=== WORK REQUIRED ===
In the records below, locate the line containing "true a lot can"; output that line and every following line through the last, exactly.
==============================
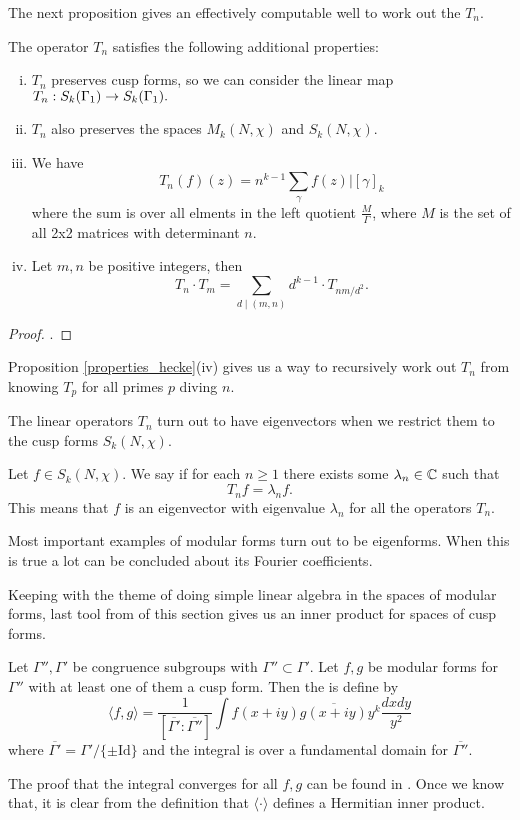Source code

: \documentclass[12pt, a4paper]{report}
\begin{document}
The next proposition gives an effectively computable well to work out the $T_n$. 

\begin{prop} \label{properties_hecke}
The operator $T_n$ satisfies the following additional properties:
  \begin{enumerate}[(i)]
  \item $T_n$ preserves cusp forms, so we can consider the linear map $T_n :
    S_k(\Gamma_1) \rightarrow S_k(\Gamma_1).$ 
  \item $T_n$ also preserves the spaces $M_k(N, \chi)$ and $S_k(N, \chi).$
  \item We have
    \[T_n(f)(z) = n^{k-1} \sum\limits_\gamma f(z) | [\gamma]_k \]
    where the sum is over all elments in the left quotient $\frac{M}{\Gamma}$,
    where $M$ is the set of all 2x2 matrices with determinant $n$.
  \item Let $m, n$ be positive integers, then
    \[T_n \cdot T_m = \sum\limits_{d \mid (m,n)} d^{k-1} \cdot T_{nm/d^2}.\]
  \end{enumerate}
\end{prop}
\begin{proof}
  \cite[Section 4.1.2, Pages 61-64]{modular}.
\end{proof}
Proposition \autoref{properties_hecke}(iv) gives us a way to recursively work out
$T_n$ from knowing $T_p$ for all primes $p$ diving $n$.

The linear operators $T_n$ turn out to have eigenvectors when we restrict them
to the cusp forms $S_k(N, \chi).$

\begin{defn}
  Let $f \in S_k(N, \chi).$ We say  if for each $n
  \geq 1$ there exists some $\lambda_n \in {\mathbb C}$ such that
  \[T_n f = \lambda_n f.\]
  This means that $f$ is an eigenvector with eigenvalue $\lambda_n$ for all the
  operators $T_n.$
\end{defn}

Most important examples of modular forms turn out to be eigenforms. When this is
true a lot can be concluded about its Fourier coefficients. 

Keeping with the theme of doing simple linear algebra in the spaces of modular
forms, last tool from of this section gives us an inner product for spaces
of cusp forms.

\begin{defn}
  Let $\Gamma'', \Gamma'$ be congruence subgroups with $\Gamma'' \subset
  \Gamma'$.
  Let $f, g$ be modular forms for $\Gamma''$ with at least one of them a cusp
  form. Then the  is define by
  \[\langle f,g \rangle = \frac{1}{[\overline{\Gamma'} : \overline{\Gamma''}]}
  \int f(x+iy) \overline{g(x+iy)} y^k \frac{dx dy}{y^2}\]
  where $\overline{\Gamma'} = \Gamma' / \{ \pm\text{Id}\}$ and the integral is over
  a fundamental domain for $\overline{\Gamma''}$.

  The proof that the integral converges for all $f, g$ can be found in
  \cite[Chapter III-5, page 170]{koblitz}. Once we know that, it is clear from
  the definition that $\langle \cdot \rangle$ defines a Hermitian inner product.
\end{defn}
\end{document}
==============================
=== OUTPUT OF THE TASK ===
true a lot can be concluded about its Fourier coefficients. 

Keeping with the theme of doing simple linear algebra in the spaces of modular
forms, last tool from of this section gives us an inner product for spaces
of cusp forms.

\begin{defn}
  Let $\Gamma'', \Gamma'$ be congruence subgroups with $\Gamma'' \subset
  \Gamma'$.
  Let $f, g$ be modular forms for $\Gamma''$ with at least one of them a cusp
  form. Then the  is define by
  \[\langle f,g \rangle = \frac{1}{[\overline{\Gamma'} : \overline{\Gamma''}]}
  \int f(x+iy) \overline{g(x+iy)} y^k \frac{dx dy}{y^2}\]
  where $\overline{\Gamma'} = \Gamma' / \{ \pm\text{Id}\}$ and the integral is over
  a fundamental domain for $\overline{\Gamma''}$.

  The proof that the integral converges for all $f, g$ can be found in
  \cite[Chapter III-5, page 170]{koblitz}. Once we know that, it is clear from
  the definition that $\langle \cdot \rangle$ defines a Hermitian inner product.
\end{defn}
\end{document}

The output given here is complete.